- _ACTIVITY_:
Output the data verbatim, minus the images.

=-=-=-=-=

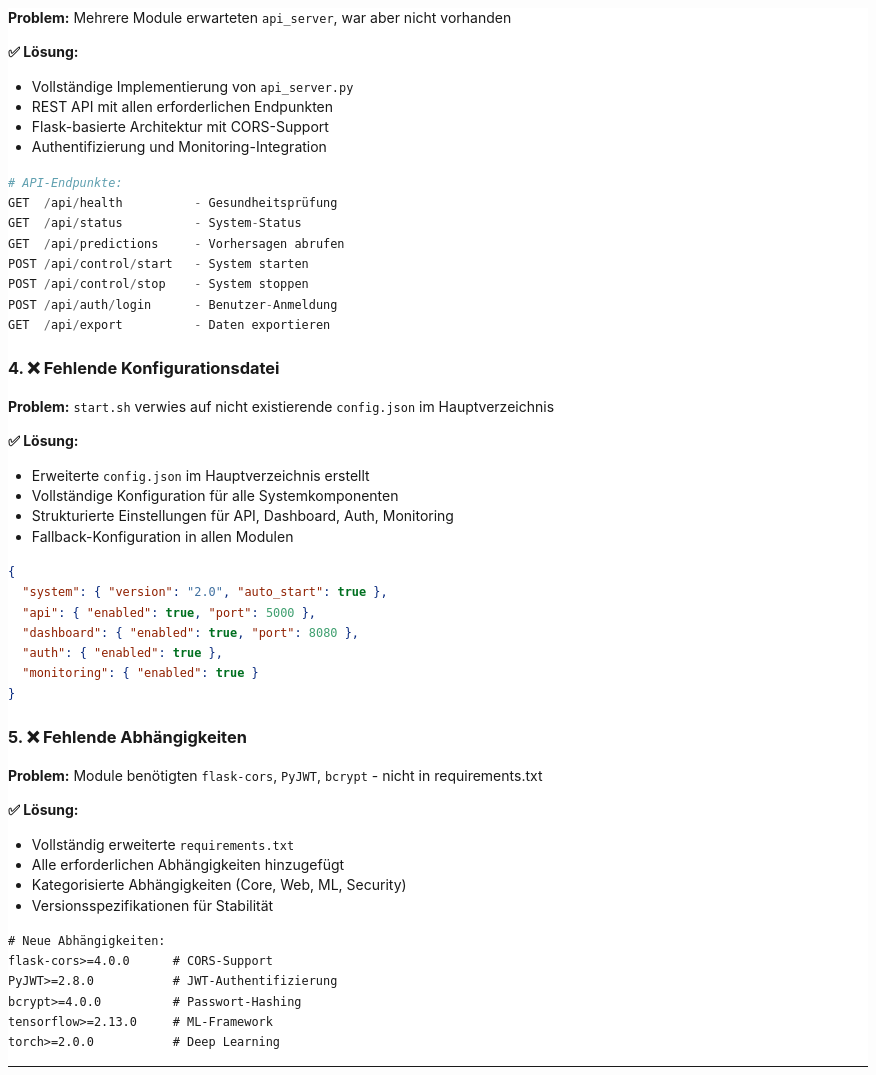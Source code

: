 **Problem:** Mehrere Module erwarteten `api_server`, war aber nicht vorhanden

**✅ Lösung:**

- Vollständige Implementierung von `api_server.py`
- REST API mit allen erforderlichen Endpunkten
- Flask-basierte Architektur mit CORS-Support
- Authentifizierung und Monitoring-Integration

```python
# API-Endpunkte:
GET  /api/health          - Gesundheitsprüfung
GET  /api/status          - System-Status  
GET  /api/predictions     - Vorhersagen abrufen
POST /api/control/start   - System starten
POST /api/control/stop    - System stoppen
POST /api/auth/login      - Benutzer-Anmeldung
GET  /api/export          - Daten exportieren
```

### 4. ❌ Fehlende Konfigurationsdatei

**Problem:** `start.sh` verwies auf nicht existierende `config.json` im Hauptverzeichnis

**✅ Lösung:**

- Erweiterte `config.json` im Hauptverzeichnis erstellt
- Vollständige Konfiguration für alle Systemkomponenten
- Strukturierte Einstellungen für API, Dashboard, Auth, Monitoring
- Fallback-Konfiguration in allen Modulen

```json
{
  "system": { "version": "2.0", "auto_start": true },
  "api": { "enabled": true, "port": 5000 },
  "dashboard": { "enabled": true, "port": 8080 },
  "auth": { "enabled": true },
  "monitoring": { "enabled": true }
}
```

### 5. ❌ Fehlende Abhängigkeiten

**Problem:** Module benötigten `flask-cors`, `PyJWT`, `bcrypt` - nicht in requirements.txt

**✅ Lösung:**

- Vollständig erweiterte `requirements.txt`
- Alle erforderlichen Abhängigkeiten hinzugefügt
- Kategorisierte Abhängigkeiten (Core, Web, ML, Security)
- Versionsspezifikationen für Stabilität

```txt
# Neue Abhängigkeiten:
flask-cors>=4.0.0      # CORS-Support
PyJWT>=2.8.0           # JWT-Authentifizierung  
bcrypt>=4.0.0          # Passwort-Hashing
tensorflow>=2.13.0     # ML-Framework
torch>=2.0.0           # Deep Learning
```

---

=-=-=-=-=

- _SOLUTION FOR THIS TASK_:
Source code

: **Problem:** Mehrere Module erwarteten `api_server`, war aber nicht vorhanden

**✅ Lösung:**

- Vollständige Implementierung von `api_server.py`
- REST API mit allen erforderlichen Endpunkten
- Flask-basierte Architektur mit CORS-Support
- Authentifizierung und Monitoring-Integration

```python
# API-Endpunkte:
GET  /api/health          - Gesundheitsprüfung
GET  /api/status          - System-Status  
GET  /api/predictions     - Vorhersagen abrufen
POST /api/control/start   - System starten
POST /api/control/stop    - System stoppen
POST /api/auth/login      - Benutzer-Anmeldung
GET  /api/export          - Daten exportieren
```

### 4. ❌ Fehlende Konfigurationsdatei

**Problem:** `start.sh` verwies auf nicht existierende `config.json` im Hauptverzeichnis

**✅ Lösung:**

- Erweiterte `config.json` im Hauptverzeichnis erstellt
- Vollständige Konfiguration für alle Systemkomponenten
- Strukturierte Einstellungen für API, Dashboard, Auth, Monitoring
- Fallback-Konfiguration in allen Modulen

```json
{
  "system": { "version": "2.0", "auto_start": true },
  "api": { "enabled": true, "port": 5000 },
  "dashboard": { "enabled": true, "port": 8080 },
  "auth": { "enabled": true },
  "monitoring": { "enabled": true }
}
```

### 5. ❌ Fehlende Abhängigkeiten

**Problem:** Module benötigten `flask-cors`, `PyJWT`, `bcrypt` - nicht in requirements.txt

**✅ Lösung:**

- Vollständig erweiterte `requirements.txt`
- Alle erforderlichen Abhängigkeiten hinzugefügt
- Kategorisierte Abhängigkeiten (Core, Web, ML, Security)
- Versionsspezifikationen für Stabilität

```txt
# Neue Abhängigkeiten:
flask-cors>=4.0.0      # CORS-Support
PyJWT>=2.8.0           # JWT-Authentifizierung  
bcrypt>=4.0.0          # Passwort-Hashing
tensorflow>=2.13.0     # ML-Framework
torch>=2.0.0           # Deep Learning
```

---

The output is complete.